We Need Better Poll Aggregation, Not Excuses for Using Bad Data

I don't know if it's TPV that's been crawling under Nate Silver's skin, but he's been feeling the need to defend his methods. We're at a point where Nate Silver himself points out the horrific track record of Gallup and insists on including it in his models anyway - and including it as the single largest factor in his trendline calculations. But it was on Tuesday that he actually came up with ways to justify it: he responded to the critics of his poll aggregation with a strawman argument: those of us calling for a better examination of internal data in a poll before it is included in aggregation without question are "cherry-picking" polls, or, at the least, doing a less obvious form of the same.
There is a more subtle form of bias, however, that a lot more of us are prone to. That bias is to look at all the data — except for the two or three data points that you like least, which you dismiss as being “outliers.” [...]
Strawman. Nobody is seriously making the case that you only include polls that we "like," Nate. We are arguing that poll aggregators have a responsibility to examine the poll's internals and demographic data in context of actual voting patterns of the recent past and to an extent, current early voting. No one is arguing that you throw out a poll if it favors Romney. We're saying that you throw out a poll, for example, if it shows conservatives will dominate this election by a 6-point higher margin than the ultraconservative electorate in 2010.

But Nate doesn't like to do that either. I am thinking that's because it makes too much work for him, but he has his excuse:

That is not quite as biased as cherry-picking the best results — but it gets you halfway there, and it is much easier to rationalize. There is something that can be criticized about almost every poll: the methodology, the demographics, the sample size, the pollster’s history or something else.

Often, these critiques have some truth in them. Not all polls are as methodologically sound as others. But frequently people come up with reasons, valid or otherwise, to avoid looking at the polls they don’t like — while giving a pass to those they do.

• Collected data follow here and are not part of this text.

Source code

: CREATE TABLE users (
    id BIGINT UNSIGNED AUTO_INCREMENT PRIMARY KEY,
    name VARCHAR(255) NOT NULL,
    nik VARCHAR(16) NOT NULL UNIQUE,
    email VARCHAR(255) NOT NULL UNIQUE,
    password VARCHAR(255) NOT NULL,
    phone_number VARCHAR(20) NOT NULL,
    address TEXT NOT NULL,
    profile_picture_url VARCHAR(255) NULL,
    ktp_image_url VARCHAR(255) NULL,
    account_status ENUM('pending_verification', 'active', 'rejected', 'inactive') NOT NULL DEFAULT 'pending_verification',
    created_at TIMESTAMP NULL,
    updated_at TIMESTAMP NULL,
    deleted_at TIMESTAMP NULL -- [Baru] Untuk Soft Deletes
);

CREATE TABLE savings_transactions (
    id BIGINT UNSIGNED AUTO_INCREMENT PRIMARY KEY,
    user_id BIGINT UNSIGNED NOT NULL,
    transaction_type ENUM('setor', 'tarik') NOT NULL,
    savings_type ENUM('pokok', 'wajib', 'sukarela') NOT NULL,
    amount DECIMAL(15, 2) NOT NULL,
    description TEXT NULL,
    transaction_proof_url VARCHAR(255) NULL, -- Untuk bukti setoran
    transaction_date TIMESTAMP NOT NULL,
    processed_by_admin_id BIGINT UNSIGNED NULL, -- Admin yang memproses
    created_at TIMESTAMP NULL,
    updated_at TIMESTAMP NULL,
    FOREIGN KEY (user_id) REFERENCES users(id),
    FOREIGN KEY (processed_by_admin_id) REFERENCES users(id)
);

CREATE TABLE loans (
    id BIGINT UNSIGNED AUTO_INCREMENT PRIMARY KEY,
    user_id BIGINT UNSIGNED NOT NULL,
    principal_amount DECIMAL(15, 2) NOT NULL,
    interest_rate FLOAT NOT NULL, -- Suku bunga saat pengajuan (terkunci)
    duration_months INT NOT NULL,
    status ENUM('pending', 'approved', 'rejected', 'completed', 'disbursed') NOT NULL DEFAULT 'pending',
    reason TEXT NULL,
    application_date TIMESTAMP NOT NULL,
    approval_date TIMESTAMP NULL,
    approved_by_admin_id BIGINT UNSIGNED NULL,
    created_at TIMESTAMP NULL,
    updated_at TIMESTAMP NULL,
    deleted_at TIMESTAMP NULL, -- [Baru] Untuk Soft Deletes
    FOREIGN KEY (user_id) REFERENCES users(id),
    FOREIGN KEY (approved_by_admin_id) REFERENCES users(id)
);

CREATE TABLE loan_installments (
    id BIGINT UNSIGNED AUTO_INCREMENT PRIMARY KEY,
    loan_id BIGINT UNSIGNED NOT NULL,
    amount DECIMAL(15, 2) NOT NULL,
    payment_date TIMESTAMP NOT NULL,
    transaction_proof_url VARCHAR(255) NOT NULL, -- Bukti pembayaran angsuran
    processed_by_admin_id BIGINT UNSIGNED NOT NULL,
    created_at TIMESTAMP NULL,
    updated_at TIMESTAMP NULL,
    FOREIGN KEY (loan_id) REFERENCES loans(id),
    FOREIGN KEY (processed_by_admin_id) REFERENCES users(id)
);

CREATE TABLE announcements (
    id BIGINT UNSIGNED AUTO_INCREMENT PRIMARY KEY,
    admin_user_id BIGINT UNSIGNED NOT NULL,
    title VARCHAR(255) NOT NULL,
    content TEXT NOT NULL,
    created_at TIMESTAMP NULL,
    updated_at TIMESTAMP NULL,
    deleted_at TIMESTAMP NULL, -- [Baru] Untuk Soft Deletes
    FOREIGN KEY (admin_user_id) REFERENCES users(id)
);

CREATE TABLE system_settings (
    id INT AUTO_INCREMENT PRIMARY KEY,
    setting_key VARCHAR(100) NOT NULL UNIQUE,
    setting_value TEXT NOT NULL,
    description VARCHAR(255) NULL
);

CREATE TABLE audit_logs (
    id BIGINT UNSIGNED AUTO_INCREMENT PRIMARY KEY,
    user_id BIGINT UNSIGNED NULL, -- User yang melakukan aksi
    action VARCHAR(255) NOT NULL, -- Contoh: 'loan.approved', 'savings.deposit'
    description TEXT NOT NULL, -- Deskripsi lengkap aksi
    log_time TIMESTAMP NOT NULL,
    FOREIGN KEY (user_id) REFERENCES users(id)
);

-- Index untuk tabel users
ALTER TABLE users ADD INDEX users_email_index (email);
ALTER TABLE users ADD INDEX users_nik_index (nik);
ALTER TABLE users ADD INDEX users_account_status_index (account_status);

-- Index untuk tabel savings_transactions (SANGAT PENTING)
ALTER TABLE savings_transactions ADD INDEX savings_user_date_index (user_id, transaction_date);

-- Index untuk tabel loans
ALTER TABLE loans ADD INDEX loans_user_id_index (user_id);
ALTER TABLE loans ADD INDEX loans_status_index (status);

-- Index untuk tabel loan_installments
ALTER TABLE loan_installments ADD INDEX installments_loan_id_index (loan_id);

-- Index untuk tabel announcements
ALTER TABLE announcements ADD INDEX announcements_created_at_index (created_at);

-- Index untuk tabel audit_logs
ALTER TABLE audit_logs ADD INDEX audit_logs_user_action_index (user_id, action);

Likewise, people sometimes make too much of demographic or geographic subsamples within a poll that make their preferred candidate look good.
Notwithstanding a repetition of the aforementioned strawman, this avoids the fundamental flaw of poll-aggregates: Oh, you people are too concerned with demographics. I don't think that the problem is that we are concerned about the demographic breakdowns in the likely voter models. I think the problem is that "analysts" like Nate Silver aren't. Demographic information - especially in likely voter models - should be crucial to determining whether or not a given poll merits inclusion in a poll average. And this isn't a Democratic-Republican, Left-Right. Yes, Gallup doesn't give us demographic information but there are plenty of polling organizations supposedly from the Left that do not tell us who their "likely voters" are, either - Public Policy Polling, for example.

I do understand the "business" part of Nate Silver's argument: if you start parsing polls on their samples and demographics, you will face attacks depending on whom a given poll favored. Being at a corporate organization like the New York Times, the appearance of impartiality is more important than the validity of sampling data, I suppose. I mean,

Do I have a suggestion as to how this should be done? I'm glad you asked. Yes, I do. It requires some work on the part of our analysts, though. I do not suggest dropping any poll writ large simply because of its sponsor, reputation or any other thing. Instead, I suggest looking at every released poll based on a set of criteria:


  1. Demographics data from the poll needs to be contrasted with recent, like-election demographics. 2008, a presidential year is a more apt measuring stick, while 2010, a non-presidential year wave election for Republicans, might not be such a great reference point.
  2. Demographic data from the poll also needs to be contrasted with population and registration trends, as well as with current data for those who are actually voting, when early voting numbers are available. The internal growth in demographics in favor of voters of color (and their documented disproportional preference for Democrats), the growing voting power and registration edge for women (especially single women), etc., as well as current turnout needs to be taken into account when determining just who, in what proportion of the populous, is likely to vote.
  3. Reputable state polling must become part of overall national aggregation data to a greater degree to account for both of the above.
  4. Last, but not least, regional data - like Gallup's assertion that less than a third of the voting population in the south will vote for Obama - needs to be looked at with the above two contrast points as well - like-election demographics and population and registration trends.
Within a reasonable variation, these three should be the essential criteria that determines whether or not a given poll should be included in a polling aggregate. Any poll that doesn't fall into a reasonable margin of each of these three criteria should be tossed. Am I asking that these analysts and aggregators essentially set their own likely-voter demographic (both nationally and region-specific) models and only count polls that conform to those models, with a reasonable margin? Yes, that is exactly what I'm asking for.

Right now, some polls are moving back in the right direction for us, and that's good. But the fundamental problem with poll aggregator models remain the same: they insist on including every poll out there, regardless of their biases, assuming that the biases will cancel each other out over the long term. In the age of astroturf polling and media driven narratives rather than fact driven media, this is no longer a safe assumption.